W ciągu ostatnich miesięcy najemnicy (których Prigożyn nazywa „ochotnikami”) uzyskiwali jedyne sukcesy na froncie, które rosyjska armia mogła zapisać na swoje konto. Zajęli Sołedar i zdobywali dom po domu w Bachmucie. Sam Prigożyn twierdzi, że jeszcze październiku ubiegłego roku, wraz z jednym z generałów, podjął decyzję o rozpoczęciu operacji „Bachmucka maszynka do mięsa”, „która wykazała swoją efektywność (...) pozwalając rosyjskiej armii zająć wygodne rubieże i kontynuować natarcie”. Nie pisze na czym miała ona polegać, ale rzeczywiście nazwa „maszynka do mięsa” przylgnęła już do walk w Bachmucie, ze względu na kolosalne straty Rosjan. Amerykanie szacują, że w ciągu pięciu miesięcy stracili oni tam ok. 100 tys. żołnierzy, z tego 20-30 tys. zabitych.

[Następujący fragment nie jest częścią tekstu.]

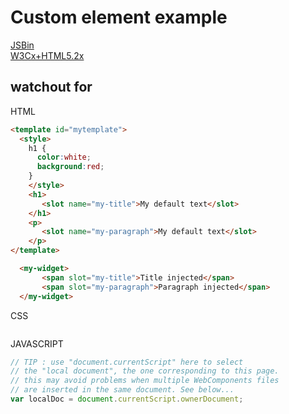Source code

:# Custom element example

[JSBin](https://jsbin.com/cacuvuf/edit?html,js,console,output)  
[W3Cx+HTML5.2x](https://courses.edx.org/courses/course-v1:W3Cx+HTML5.2x+3T2018/courseware/7a5ad94a16a24e8d9870c68468d1445f/a15f811948fa423185c346089a36bb85/)  

## watchout for

HTML

```html
<template id="mytemplate">
  <style>
    h1 {
      color:white;
      background:red;
    }
    </style>
    <h1>
       <slot name="my-title">My default text</slot>    
    </h1>
    <p>
       <slot name="my-paragraph">My default text</slot>
    </p>
</template>
```

```html
  <my-widget>
       <span slot="my-title">Title injected</span>
       <span slot="my-paragraph">Paragraph injected</span>
  </my-widget>
```

CSS

```CSS

```

JAVASCRIPT

```JavaScript
// TIP : use "document.currentScript" here to select
// the "local document", the one corresponding to this page.
// this may avoid problems when multiple WebComponents files
// are inserted in the same document. See below...
var localDoc = document.currentScript.ownerDocument;

```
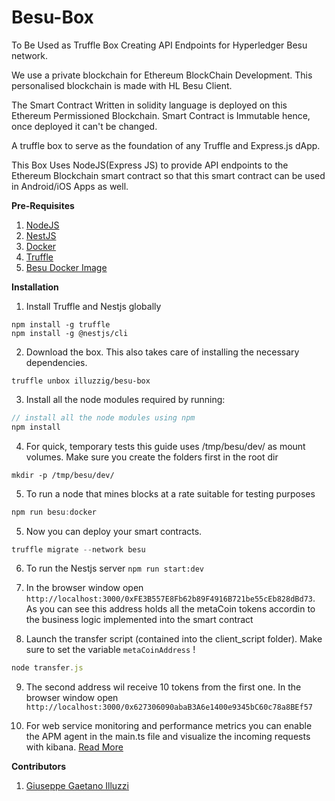 # Besu-Box
To Be Used as Truffle Box Creating API Endpoints for
Hyperledger Besu network.

We use a private blockchain for Ethereum BlockChain
Development. This personalised blockchain is made with HL Besu Client.

The Smart Contract Written in solidity language
is deployed on this Ethereum Permissioned Blockchain. Smart Contract is
Immutable hence, once deployed it can't be changed.

A truffle box to serve as the foundation of any Truffle and Express.js dApp.

This Box Uses NodeJS(Express JS) to provide API
endpoints to the Ethereum Blockchain smart contract so that this
smart contract can be used in Android/iOS Apps as well.

**Pre-Requisites**
1. [NodeJS](https://www.digitalocean.com/community/tutorials/how-to-install-node-js-on-ubuntu-16-04)
2. [NestJS](https://nestjs.com/)
3. [Docker](https://docs.docker.com/get-docker/)
4. [Truffle](https://github.com/trufflesuite/truffle)
5. [Besu Docker Image](https://besu.hyperledger.org/en/stable/HowTo/Get-Started/Run-Docker-Image/)

**Installation**
1. Install Truffle and Nestjs globally
```
npm install -g truffle
npm install -g @nestjs/cli
```

2. Download the box. This also takes care of installing the necessary dependencies.
```
truffle unbox illuzzig/besu-box
```

3. Install all the node modules required by running:
```javascript
// install all the node modules using npm
npm install
```  

4. For quick, temporary tests this guide uses /tmp/besu/dev/ as mount volumes. Make sure you create the folders first in the root dir
```
mkdir -p /tmp/besu/dev/
```

5. To run a node that mines blocks at a rate suitable for testing purposes
```javascript
npm run besu:docker
```

5. Now you can deploy your smart contracts. 
```javascript
truffle migrate --network besu
```

6. To run the Nestjs server `npm run start:dev`

7. In the browser window open `http://localhost:3000/0xFE3B557E8Fb62b89F4916B721be55cEb828dBd73`. As you can see this address holds all the metaCoin tokens accordin to the business logic implemented into the smart contract

8. Launch the transfer script (contained into the client_script folder). Make sure to set the variable `metaCoinAddress` !
```javascript
node transfer.js
```

9. The second address wil receive 10 tokens from the first one. In the browser window open `http://localhost:3000/0x627306090abaB3A6e1400e9345bC60c78a8BEf57`

10. For web service monitoring and performance metrics you can enable the APM agent in the main.ts file and visualize the incoming requests with kibana. [Read More](https://www.elastic.co/guide/en/apm/agent/nodejs/current/index.html)

**Contributors**
1. [Giuseppe Gaetano Illuzzi](https://github.com/illuzzig)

W ciągu ostatniego tygodnia Prigożyn kilkakrotnie wyrażał obawy z powodu stanu swoich „skrzydeł”, czyli znajdujących się na północ i południe od Bachmutu odcinków frontu obsadzonych przez regularne oddziały armii. Bał się, że szybki ukraiński kontratak rozbije je i jego najemnicy znajdą się w okrążeniu. Jednocześnie zachodni analitycy twierdzili, że na terenie samego Bachmutu od ponad tygodnia Ukraińcy kontratakują, odbijając część utraconego terenu.

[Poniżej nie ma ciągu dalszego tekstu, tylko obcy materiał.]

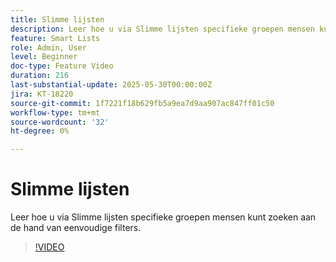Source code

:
```yaml
---
title: Slimme lijsten
description: Leer hoe u via Slimme lijsten specifieke groepen mensen kunt zoeken aan de hand van eenvoudige filters.
feature: Smart Lists
role: Admin, User
level: Beginner
doc-type: Feature Video
duration: 216
last-substantial-update: 2025-05-30T00:00:00Z
jira: KT-18220
source-git-commit: 1f7221f18b629fb5a9ea7d9aa907ac847ff01c50
workflow-type: tm+mt
source-wordcount: '32'
ht-degree: 0%

---
```



# Slimme lijsten

Leer hoe u via Slimme lijsten specifieke groepen mensen kunt zoeken aan de hand van eenvoudige filters.

>[!VIDEO](https://video.tv.adobe.com/v/3463209/?learn=on&enablevpops&captions=dut)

Sam Prigożyn twierdził, że jego wojska zajęły już 42 km2 miejscowości, a Ukraińcy utrzymują tylko 2,5 km2. Zachodni eksperci podliczają, na podstawie zdjęć satelitarnych i dostępnych nagrań wideo z miasta, że wojska ukraińskie utrzymują jeszcze pas o długości 2-2,5 km, gdy rozpiętość całego miasta z północy na południe wynosi ok. 7 km.
Rosyjski wiceminister obrony wśród najemników
Prawie równocześnie z ostatnim oświadczeniem Prigożyna pojawiła się jednak informacja, że „zastępcą dowódcy Wagnera” został świeżo zdymisjonowany wiceminister obrony, gen. Michaił Mizincew. Wyrzucono go za machinacje finansowe przy zakupie sprzętu dla armii. Ale większość cywilizowanego świata (m.in. USA, UE, Nowa Zelandia) obłożyły go sankcjami za zbrodnie popełnione na wojnie. Nim w sierpniu ubiegłego roku znalazł się w Ministerstwie Obrony, gen. Mizincew dowodził oblężeniem Mariupola, w czasie którego zginęły prawdopodobnie dziesiątki tysięcy mieszkańców miasta.